(Material for this task)
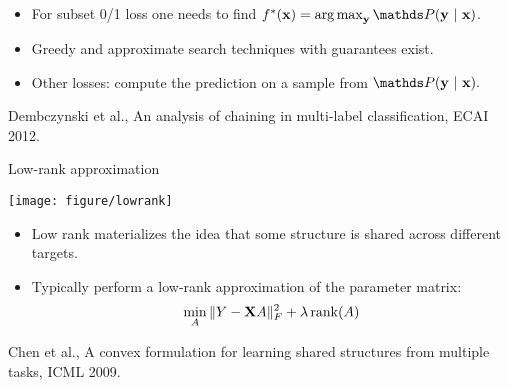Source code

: \documentclass[11pt,compress,t,notes=noshow, xcolor=table]{beamer}
\begin{document}
\begin{frame}[fragile]
	\vspace{0.1cm}
	\begin{itemize}\small
		\item For subset 0/1 loss one needs to find $
		\fbayes(\xv) = \argmax_{\yv} \P(\yv ~|~ \xv)
		$.
		\item Greedy and approximate search techniques with guarantees exist.
		\item Other losses: compute the prediction on a sample from $\P(\yv ~|~  \xv).$
	\end{itemize}
{\tiny Dembczynski et al., An analysis of chaining in multi-label classification, ECAI 2012.}
	
\end{frame}



\begin{frame}{Low-rank approximation}
	
	\begin{center}
		\texttt{[image: figure/lowrank]}
	\end{center}

	\begin{itemize}
%		
		\item Low rank materializes the idea that some structure is shared across different targets.
%
		\item 	Typically perform a low-rank approximation of the parameter matrix:
		$$\min_A \|Y - \mathbf{X} A \|^2_F + \lambda \, \mathrm{rank}(A)$$
%		
	\end{itemize}
	{\tiny Chen et al., A convex formulation for learning shared structures from
	multiple tasks, ICML 2009.}
\end{frame}



\end{document}
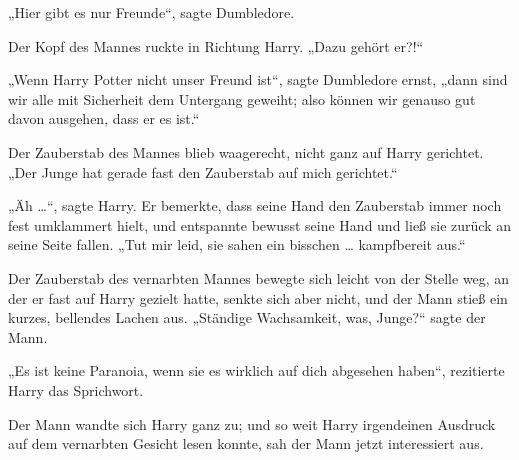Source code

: „Hier gibt es nur Freunde“, sagte Dumbledore.

Der Kopf des Mannes ruckte in Richtung Harry.
„Dazu gehört er?!“

„Wenn Harry Potter nicht unser Freund ist“, sagte Dumbledore ernst, „dann sind wir alle mit Sicherheit dem Untergang geweiht; also können wir genauso gut davon ausgehen, dass er es ist.“

Der Zauberstab des Mannes blieb waagerecht, nicht ganz auf Harry gerichtet.
„Der Junge hat gerade fast den Zauberstab auf mich gerichtet.“

„Äh …“, sagte Harry. Er bemerkte, dass seine Hand den Zauberstab immer noch fest umklammert hielt, und entspannte bewusst seine Hand und ließ sie zurück an seine Seite fallen.
„Tut mir leid, sie sahen ein bisschen … kampfbereit aus.“

Der Zauberstab des vernarbten Mannes bewegte sich leicht von der Stelle weg, an der er fast auf Harry gezielt hatte, senkte sich aber nicht, und der Mann stieß ein kurzes, bellendes Lachen aus.
„Ständige Wachsamkeit, was, Junge?“ sagte der Mann.

„Es ist keine Paranoia, wenn sie es wirklich auf dich abgesehen haben“, rezitierte Harry das Sprichwort.

Der Mann wandte sich Harry ganz zu; und so weit Harry irgendeinen Ausdruck auf dem vernarbten Gesicht lesen konnte, sah der Mann jetzt interessiert aus.

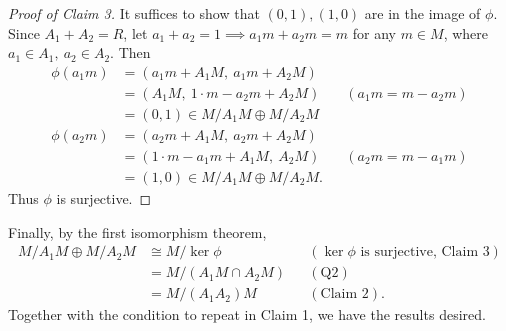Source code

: \documentclass{article}
\theoremstyle{plain}
\begin{document}
\begin{proof}[Proof of Claim 3]
  It suffices to show that $(0,1),(1,0)$ are in the image of $\phi$. Since
  $A_{1}+A_{2}=R$, let $a_{1}+a_{2}=1\implies a_{1}m+a_{2}m=m$ for any $m\in M$,
  where $a_{1}\in A_{1},\ a_{2}\in A_{2}$. Then
  \begin{align*}
    \phi(a_{1}m)&=(a_{1}m+A_{1}M,\ a_{1}m+A_{2}M)\\
    &=(A_{1}M,\ 1\cdot m - a_{2}m+A_{2}M)&&(a_{1}m=m-a_{2}m)\\
    &=(0,1)\in M/A_{1}M \oplus M/A_{2}M\\
    \phi(a_{2}m)&=(a_{2}m+A_{1}M,\ a_{2}m+A_{2}M)\\
    &=(1\cdot m-a_{1}m + A_{1}M,\ A_{2}M)&&(a_{2}m=m-a_{1}m)\\
    &=(1,0)\in M/A_{1}M \oplus M/A_{2}M.
  \end{align*}
  Thus $\phi$ is surjective.
\end{proof}
Finally, by the first isomorphism theorem,
\begin{align*}
  M/A_{1}M\oplus M/A_{2}M &\cong M/\ker\phi&&(\ker\phi\text{ is surjective, Claim 3})\\
  &= M/(A_{1}M\cap A_{2}M)&&(\text{Q2})\\
  &= M/(A_{1}A_{2})M &&(\text{Claim 2}).
\end{align*}
Together with the condition to repeat in Claim 1, we have the results desired.
\end{document}
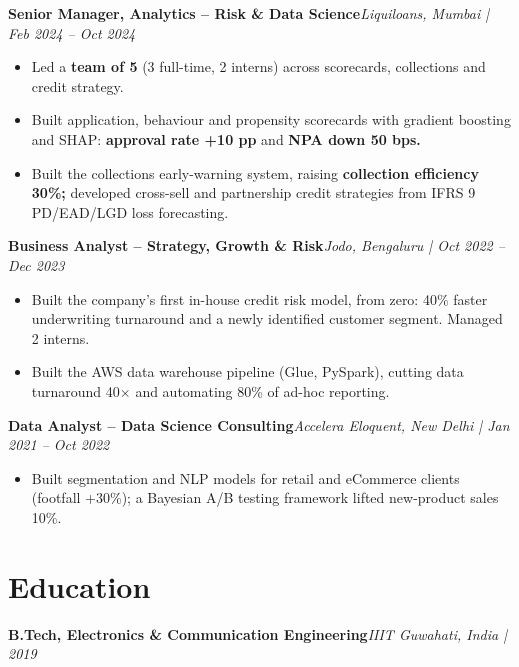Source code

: \documentclass[10pt,a4paper]{article}
\newcommand{\role}[2]{\vspace{3pt}\textbf{#1}\hfill\textit{#2}\par}
\begin{document}
\role{Senior Manager, Analytics -- Risk \& Data Science}{Liquiloans, Mumbai | Feb 2024 -- Oct 2024}
\begin{itemize}
  \item Led a \textbf{team of 5} (3 full-time, 2 interns) across scorecards, collections and credit strategy.
  \item Built application, behaviour and propensity scorecards with gradient boosting and SHAP: \textbf{approval rate +10 pp} and \textbf{NPA down 50 bps.}
  \item Built the collections early-warning system, raising \textbf{collection efficiency 30\%;} developed cross-sell and partnership credit strategies from IFRS 9 PD/EAD/LGD loss forecasting.
\end{itemize}
\role{Business Analyst -- Strategy, Growth \& Risk}{Jodo, Bengaluru | Oct 2022 -- Dec 2023}
\begin{itemize}
  \item Built the company's first in-house credit risk model, from zero: 40\% faster underwriting turnaround and a newly identified customer segment. Managed 2 interns.
  \item Built the AWS data warehouse pipeline (Glue, PySpark), cutting data turnaround 40$\times$ and automating 80\% of ad-hoc reporting.
\end{itemize}
\role{Data Analyst -- Data Science Consulting}{Accelera Eloquent, New Delhi | Jan 2021 -- Oct 2022}
\begin{itemize}
  \item Built segmentation and NLP models for retail and eCommerce clients (footfall +30\%); a Bayesian A/B testing framework lifted new-product sales 10\%.
\end{itemize}
\section{Education}
\textbf{B.Tech, Electronics \& Communication Engineering}\hfill\textit{IIIT Guwahati, India | 2019}\par
\end{document}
(End Material for this task)
#### Action item
Write out each entry exactly as given, but skip the pictures.

#### Task answer
Source code

: \documentclass[11pt,compress,t,notes=noshow, xcolor=table]{beamer}
\begin{document}
\begin{frame}[fragile]
	\vspace{0.1cm}
	\begin{itemize}\small
		\item For subset 0/1 loss one needs to find $
		\fbayes(\xv) = \argmax_{\yv} \P(\yv ~|~ \xv)
		$.
		\item Greedy and approximate search techniques with guarantees exist.
		\item Other losses: compute the prediction on a sample from $\P(\yv ~|~  \xv).$
	\end{itemize}
{\tiny Dembczynski et al., An analysis of chaining in multi-label classification, ECAI 2012.}
	
\end{frame}



\begin{frame}{Low-rank approximation}
	
	\begin{center}
		\texttt{[image: figure/lowrank]}
	\end{center}

	\begin{itemize}
%		
		\item Low rank materializes the idea that some structure is shared across different targets.
%
		\item 	Typically perform a low-rank approximation of the parameter matrix:
		$$\min_A \|Y - \mathbf{X} A \|^2_F + \lambda \, \mathrm{rank}(A)$$
%		
	\end{itemize}
	{\tiny Chen et al., A convex formulation for learning shared structures from
	multiple tasks, ICML 2009.}
\end{frame}



\end{document}
Source code

: „Hier gibt es nur Freunde“, sagte Dumbledore.

Der Kopf des Mannes ruckte in Richtung Harry.
„Dazu gehört er?!“

„Wenn Harry Potter nicht unser Freund ist“, sagte Dumbledore ernst, „dann sind wir alle mit Sicherheit dem Untergang geweiht; also können wir genauso gut davon ausgehen, dass er es ist.“

Der Zauberstab des Mannes blieb waagerecht, nicht ganz auf Harry gerichtet.
„Der Junge hat gerade fast den Zauberstab auf mich gerichtet.“

„Äh …“, sagte Harry. Er bemerkte, dass seine Hand den Zauberstab immer noch fest umklammert hielt, und entspannte bewusst seine Hand und ließ sie zurück an seine Seite fallen.
„Tut mir leid, sie sahen ein bisschen … kampfbereit aus.“

Der Zauberstab des vernarbten Mannes bewegte sich leicht von der Stelle weg, an der er fast auf Harry gezielt hatte, senkte sich aber nicht, und der Mann stieß ein kurzes, bellendes Lachen aus.
„Ständige Wachsamkeit, was, Junge?“ sagte der Mann.

„Es ist keine Paranoia, wenn sie es wirklich auf dich abgesehen haben“, rezitierte Harry das Sprichwort.

Der Mann wandte sich Harry ganz zu; und so weit Harry irgendeinen Ausdruck auf dem vernarbten Gesicht lesen konnte, sah der Mann jetzt interessiert aus.

Source code

: \documentclass{article}
\theoremstyle{plain}
\begin{document}
\begin{proof}[Proof of Claim 3]
  It suffices to show that $(0,1),(1,0)$ are in the image of $\phi$. Since
  $A_{1}+A_{2}=R$, let $a_{1}+a_{2}=1\implies a_{1}m+a_{2}m=m$ for any $m\in M$,
  where $a_{1}\in A_{1},\ a_{2}\in A_{2}$. Then
  \begin{align*}
    \phi(a_{1}m)&=(a_{1}m+A_{1}M,\ a_{1}m+A_{2}M)\\
    &=(A_{1}M,\ 1\cdot m - a_{2}m+A_{2}M)&&(a_{1}m=m-a_{2}m)\\
    &=(0,1)\in M/A_{1}M \oplus M/A_{2}M\\
    \phi(a_{2}m)&=(a_{2}m+A_{1}M,\ a_{2}m+A_{2}M)\\
    &=(1\cdot m-a_{1}m + A_{1}M,\ A_{2}M)&&(a_{2}m=m-a_{1}m)\\
    &=(1,0)\in M/A_{1}M \oplus M/A_{2}M.
  \end{align*}
  Thus $\phi$ is surjective.
\end{proof}
Finally, by the first isomorphism theorem,
\begin{align*}
  M/A_{1}M\oplus M/A_{2}M &\cong M/\ker\phi&&(\ker\phi\text{ is surjective, Claim 3})\\
  &= M/(A_{1}M\cap A_{2}M)&&(\text{Q2})\\
  &= M/(A_{1}A_{2})M &&(\text{Claim 2}).
\end{align*}
Together with the condition to repeat in Claim 1, we have the results desired.
\end{document}
Source code

: \documentclass[10pt,a4paper]{article}
\newcommand{\role}[2]{\vspace{3pt}\textbf{#1}\hfill\textit{#2}\par}
\begin{document}
\role{Senior Manager, Analytics -- Risk \& Data Science}{Liquiloans, Mumbai | Feb 2024 -- Oct 2024}
\begin{itemize}
  \item Led a \textbf{team of 5} (3 full-time, 2 interns) across scorecards, collections and credit strategy.
  \item Built application, behaviour and propensity scorecards with gradient boosting and SHAP: \textbf{approval rate +10 pp} and \textbf{NPA down 50 bps.}
  \item Built the collections early-warning system, raising \textbf{collection efficiency 30\%;} developed cross-sell and partnership credit strategies from IFRS 9 PD/EAD/LGD loss forecasting.
\end{itemize}
\role{Business Analyst -- Strategy, Growth \& Risk}{Jodo, Bengaluru | Oct 2022 -- Dec 2023}
\begin{itemize}
  \item Built the company's first in-house credit risk model, from zero: 40\% faster underwriting turnaround and a newly identified customer segment. Managed 2 interns.
  \item Built the AWS data warehouse pipeline (Glue, PySpark), cutting data turnaround 40$\times$ and automating 80\% of ad-hoc reporting.
\end{itemize}
\role{Data Analyst -- Data Science Consulting}{Accelera Eloquent, New Delhi | Jan 2021 -- Oct 2022}
\begin{itemize}
  \item Built segmentation and NLP models for retail and eCommerce clients (footfall +30\%); a Bayesian A/B testing framework lifted new-product sales 10\%.
\end{itemize}
\section{Education}
\textbf{B.Tech, Electronics \& Communication Engineering}\hfill\textit{IIIT Guwahati, India | 2019}\par
\end{document}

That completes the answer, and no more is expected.